(Items from a dataset)
━━━━━━━━
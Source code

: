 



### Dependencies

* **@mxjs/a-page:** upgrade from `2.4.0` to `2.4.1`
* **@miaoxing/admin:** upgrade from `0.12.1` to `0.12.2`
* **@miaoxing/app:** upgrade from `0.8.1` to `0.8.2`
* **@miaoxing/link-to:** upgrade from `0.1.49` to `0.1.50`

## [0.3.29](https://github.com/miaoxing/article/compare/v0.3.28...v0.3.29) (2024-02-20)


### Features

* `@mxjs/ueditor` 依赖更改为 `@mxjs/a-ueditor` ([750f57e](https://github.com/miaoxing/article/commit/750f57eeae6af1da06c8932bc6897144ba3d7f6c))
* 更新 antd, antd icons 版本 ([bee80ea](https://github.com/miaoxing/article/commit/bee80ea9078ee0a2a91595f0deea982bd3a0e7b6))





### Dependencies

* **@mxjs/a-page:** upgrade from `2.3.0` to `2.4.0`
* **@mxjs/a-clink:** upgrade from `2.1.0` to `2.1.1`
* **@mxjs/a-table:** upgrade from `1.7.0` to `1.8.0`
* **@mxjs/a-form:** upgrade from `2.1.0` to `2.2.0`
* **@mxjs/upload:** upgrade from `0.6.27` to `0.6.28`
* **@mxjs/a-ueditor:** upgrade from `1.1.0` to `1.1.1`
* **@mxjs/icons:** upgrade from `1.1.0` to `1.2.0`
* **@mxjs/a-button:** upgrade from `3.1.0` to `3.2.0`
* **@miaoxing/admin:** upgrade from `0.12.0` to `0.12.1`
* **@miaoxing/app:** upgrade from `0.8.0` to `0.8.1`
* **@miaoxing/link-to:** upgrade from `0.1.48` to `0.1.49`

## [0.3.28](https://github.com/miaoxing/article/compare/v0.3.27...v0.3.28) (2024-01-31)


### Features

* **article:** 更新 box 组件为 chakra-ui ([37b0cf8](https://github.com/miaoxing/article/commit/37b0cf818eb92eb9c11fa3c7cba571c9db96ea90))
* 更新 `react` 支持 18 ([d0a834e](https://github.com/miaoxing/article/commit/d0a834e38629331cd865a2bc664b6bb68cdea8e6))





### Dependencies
━━━━━━━━
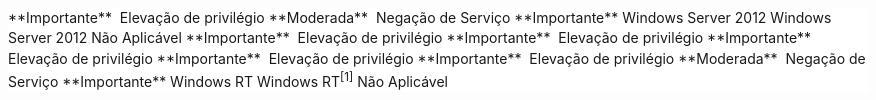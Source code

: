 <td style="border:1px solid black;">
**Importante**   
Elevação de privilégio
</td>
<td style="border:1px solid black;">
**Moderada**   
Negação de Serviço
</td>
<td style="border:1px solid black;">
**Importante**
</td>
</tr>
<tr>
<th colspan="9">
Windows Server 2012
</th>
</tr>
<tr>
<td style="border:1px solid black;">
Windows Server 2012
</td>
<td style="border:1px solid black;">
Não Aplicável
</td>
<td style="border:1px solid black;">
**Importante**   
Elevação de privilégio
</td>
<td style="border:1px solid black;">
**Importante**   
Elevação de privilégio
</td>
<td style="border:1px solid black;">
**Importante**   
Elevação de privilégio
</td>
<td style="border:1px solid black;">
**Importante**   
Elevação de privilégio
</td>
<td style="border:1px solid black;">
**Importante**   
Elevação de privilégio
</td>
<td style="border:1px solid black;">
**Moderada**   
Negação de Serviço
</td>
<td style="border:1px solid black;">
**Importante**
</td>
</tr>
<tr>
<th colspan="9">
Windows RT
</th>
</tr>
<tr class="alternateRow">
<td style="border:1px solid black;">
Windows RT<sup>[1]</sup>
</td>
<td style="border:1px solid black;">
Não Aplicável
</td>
━━━━━━━━
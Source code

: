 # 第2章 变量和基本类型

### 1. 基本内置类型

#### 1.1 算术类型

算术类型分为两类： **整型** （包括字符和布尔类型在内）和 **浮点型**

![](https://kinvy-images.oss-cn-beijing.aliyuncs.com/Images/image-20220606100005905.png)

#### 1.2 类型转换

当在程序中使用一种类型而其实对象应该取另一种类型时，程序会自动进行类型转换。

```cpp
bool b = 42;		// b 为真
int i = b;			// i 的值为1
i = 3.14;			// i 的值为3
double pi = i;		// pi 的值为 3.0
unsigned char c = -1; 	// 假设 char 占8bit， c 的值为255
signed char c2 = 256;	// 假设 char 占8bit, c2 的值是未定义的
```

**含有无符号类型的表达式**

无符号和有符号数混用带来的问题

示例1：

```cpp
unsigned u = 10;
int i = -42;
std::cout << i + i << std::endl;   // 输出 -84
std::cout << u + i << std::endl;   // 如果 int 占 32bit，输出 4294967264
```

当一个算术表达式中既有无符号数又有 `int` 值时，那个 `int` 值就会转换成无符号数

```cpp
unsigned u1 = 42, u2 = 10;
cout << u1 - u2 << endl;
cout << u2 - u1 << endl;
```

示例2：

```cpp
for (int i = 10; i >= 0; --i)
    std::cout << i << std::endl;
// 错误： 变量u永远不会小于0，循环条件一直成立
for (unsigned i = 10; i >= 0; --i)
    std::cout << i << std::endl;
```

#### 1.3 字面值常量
━━━━━━━━
WORK ORDER => Gather each line in these records that contains the string "commit".

RESULT OF THE EXERCISE =>
* `@mxjs/ueditor` 依赖更改为 `@mxjs/a-ueditor` ([750f57e](https://github.com/miaoxing/article/commit/750f57eeae6af1da06c8932bc6897144ba3d7f6c))
* 更新 antd, antd icons 版本 ([bee80ea](https://github.com/miaoxing/article/commit/bee80ea9078ee0a2a91595f0deea982bd3a0e7b6))
* **article:** 更新 box 组件为 chakra-ui ([37b0cf8](https://github.com/miaoxing/article/commit/37b0cf818eb92eb9c11fa3c7cba571c9db96ea90))
* 更新 `react` 支持 18 ([d0a834e](https://github.com/miaoxing/article/commit/d0a834e38629331cd865a2bc664b6bb68cdea8e6))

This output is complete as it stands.